[Document images with source code]
= = =
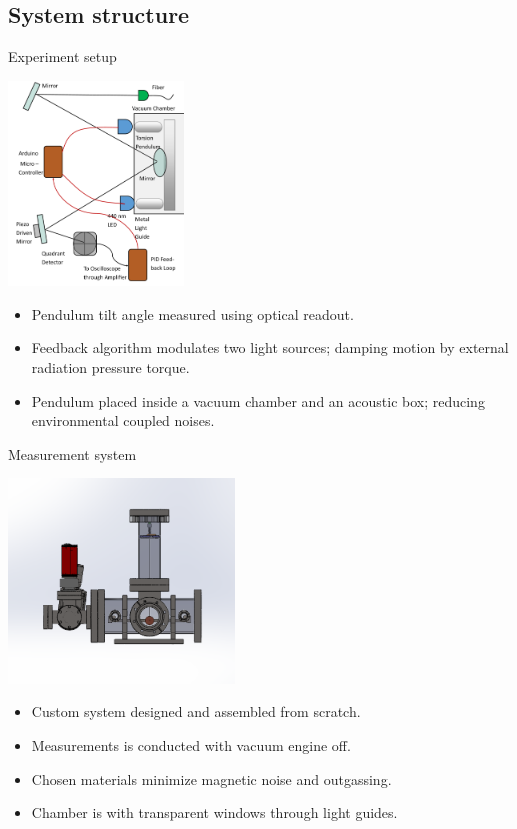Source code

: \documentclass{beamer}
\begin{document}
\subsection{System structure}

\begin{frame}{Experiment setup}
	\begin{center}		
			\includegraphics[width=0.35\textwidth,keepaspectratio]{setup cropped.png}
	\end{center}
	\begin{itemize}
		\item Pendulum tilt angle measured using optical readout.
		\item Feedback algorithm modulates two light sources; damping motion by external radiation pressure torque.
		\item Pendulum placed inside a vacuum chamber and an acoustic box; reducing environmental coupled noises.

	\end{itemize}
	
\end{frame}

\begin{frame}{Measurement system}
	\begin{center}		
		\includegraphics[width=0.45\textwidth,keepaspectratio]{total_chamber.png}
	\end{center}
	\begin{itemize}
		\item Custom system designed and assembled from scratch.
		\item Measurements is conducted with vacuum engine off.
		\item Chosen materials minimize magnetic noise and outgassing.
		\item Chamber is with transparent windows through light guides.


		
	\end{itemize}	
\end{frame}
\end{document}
= = =
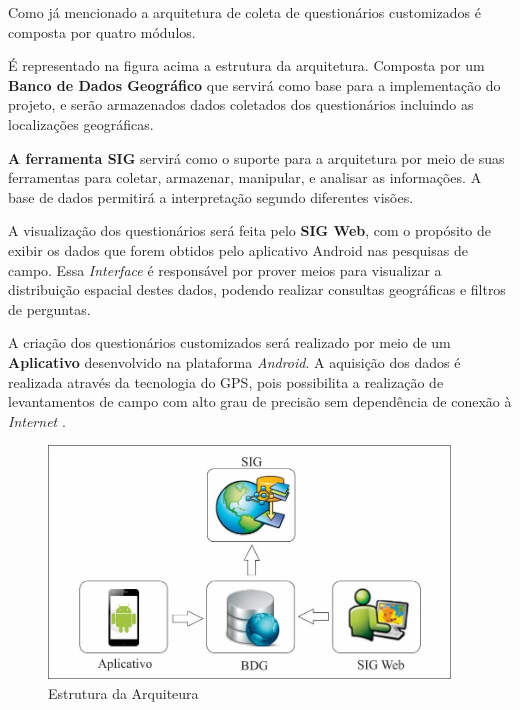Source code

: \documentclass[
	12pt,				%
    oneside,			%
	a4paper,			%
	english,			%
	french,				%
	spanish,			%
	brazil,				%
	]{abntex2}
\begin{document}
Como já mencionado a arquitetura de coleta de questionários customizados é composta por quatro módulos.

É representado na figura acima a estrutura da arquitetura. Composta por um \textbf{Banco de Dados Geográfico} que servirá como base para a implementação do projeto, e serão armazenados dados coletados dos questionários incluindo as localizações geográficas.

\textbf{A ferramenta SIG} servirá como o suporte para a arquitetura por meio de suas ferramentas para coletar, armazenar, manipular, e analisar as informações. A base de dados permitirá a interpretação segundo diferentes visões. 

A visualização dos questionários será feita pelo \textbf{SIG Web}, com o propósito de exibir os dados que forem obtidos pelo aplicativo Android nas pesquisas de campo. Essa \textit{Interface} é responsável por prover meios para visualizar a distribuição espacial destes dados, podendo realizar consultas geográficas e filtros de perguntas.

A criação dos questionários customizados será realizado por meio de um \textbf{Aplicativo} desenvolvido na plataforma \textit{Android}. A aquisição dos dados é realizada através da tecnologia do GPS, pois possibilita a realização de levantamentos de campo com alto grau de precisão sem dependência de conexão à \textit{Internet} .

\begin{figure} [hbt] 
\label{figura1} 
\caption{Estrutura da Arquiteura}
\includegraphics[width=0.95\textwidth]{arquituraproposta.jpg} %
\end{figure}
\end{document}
= = =
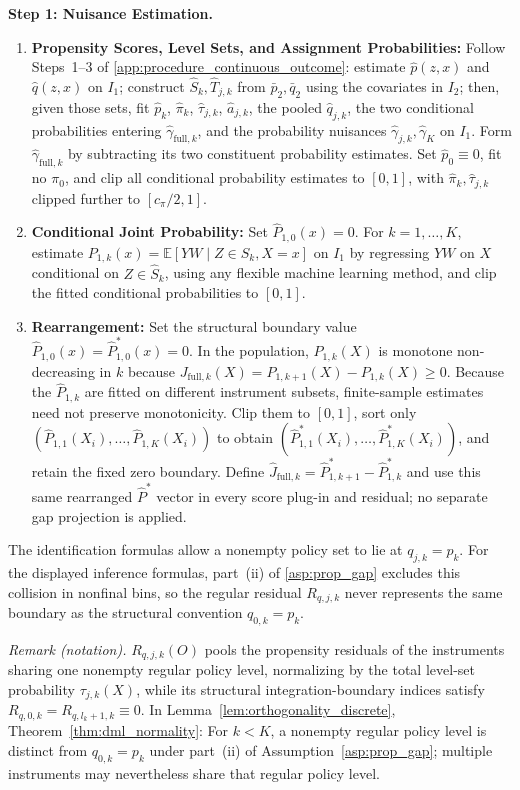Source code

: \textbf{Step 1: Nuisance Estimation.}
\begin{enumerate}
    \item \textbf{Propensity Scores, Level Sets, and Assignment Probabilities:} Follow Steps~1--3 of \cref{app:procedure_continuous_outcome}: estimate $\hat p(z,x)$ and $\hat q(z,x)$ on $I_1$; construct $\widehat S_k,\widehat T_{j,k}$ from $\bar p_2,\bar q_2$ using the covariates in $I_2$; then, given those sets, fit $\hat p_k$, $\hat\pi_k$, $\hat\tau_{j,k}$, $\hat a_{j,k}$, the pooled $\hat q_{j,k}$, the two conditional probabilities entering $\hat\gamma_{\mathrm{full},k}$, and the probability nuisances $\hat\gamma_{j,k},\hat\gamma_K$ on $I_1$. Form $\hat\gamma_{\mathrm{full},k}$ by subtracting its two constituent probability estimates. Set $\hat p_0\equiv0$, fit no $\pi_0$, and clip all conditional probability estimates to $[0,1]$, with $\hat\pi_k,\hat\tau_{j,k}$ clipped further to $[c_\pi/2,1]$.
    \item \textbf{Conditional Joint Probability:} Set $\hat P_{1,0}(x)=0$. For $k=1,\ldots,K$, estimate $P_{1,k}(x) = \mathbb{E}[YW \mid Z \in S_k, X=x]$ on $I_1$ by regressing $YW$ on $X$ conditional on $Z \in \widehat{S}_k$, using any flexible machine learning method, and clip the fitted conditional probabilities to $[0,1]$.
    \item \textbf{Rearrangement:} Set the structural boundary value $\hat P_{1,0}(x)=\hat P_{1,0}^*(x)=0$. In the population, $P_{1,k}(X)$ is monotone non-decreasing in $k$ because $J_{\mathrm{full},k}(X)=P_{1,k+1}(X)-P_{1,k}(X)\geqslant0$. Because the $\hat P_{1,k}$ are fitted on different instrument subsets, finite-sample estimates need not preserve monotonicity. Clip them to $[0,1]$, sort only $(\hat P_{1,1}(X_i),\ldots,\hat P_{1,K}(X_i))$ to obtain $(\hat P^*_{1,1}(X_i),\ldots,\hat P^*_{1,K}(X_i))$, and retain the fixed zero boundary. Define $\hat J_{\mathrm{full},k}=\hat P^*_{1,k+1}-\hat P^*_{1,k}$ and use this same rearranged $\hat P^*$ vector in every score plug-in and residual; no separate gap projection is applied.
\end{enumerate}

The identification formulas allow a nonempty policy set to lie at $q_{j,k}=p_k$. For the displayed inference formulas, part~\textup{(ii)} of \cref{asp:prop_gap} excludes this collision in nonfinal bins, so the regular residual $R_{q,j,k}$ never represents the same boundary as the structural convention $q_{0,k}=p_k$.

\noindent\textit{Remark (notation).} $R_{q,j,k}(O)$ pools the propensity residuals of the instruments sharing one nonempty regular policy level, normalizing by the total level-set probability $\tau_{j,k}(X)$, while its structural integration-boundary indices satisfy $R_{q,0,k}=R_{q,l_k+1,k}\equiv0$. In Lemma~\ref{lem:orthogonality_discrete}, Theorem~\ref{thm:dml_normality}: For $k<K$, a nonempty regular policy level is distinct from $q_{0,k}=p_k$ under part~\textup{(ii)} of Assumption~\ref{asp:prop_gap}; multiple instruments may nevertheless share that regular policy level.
= = =
**WHAT YOU SHOULD DO**. Each line of the data that has the string "customizados" should be returned.

**SOLUTION TO THIS PROBLEM**.
Como já mencionado a arquitetura de coleta de questionários customizados é composta por quatro módulos.
A criação dos questionários customizados será realizado por meio de um \textbf{Aplicativo} desenvolvido na plataforma \textit{Android}. A aquisição dos dados é realizada através da tecnologia do GPS, pois possibilita a realização de levantamentos de campo com alto grau de precisão sem dependência de conexão à \textit{Internet} .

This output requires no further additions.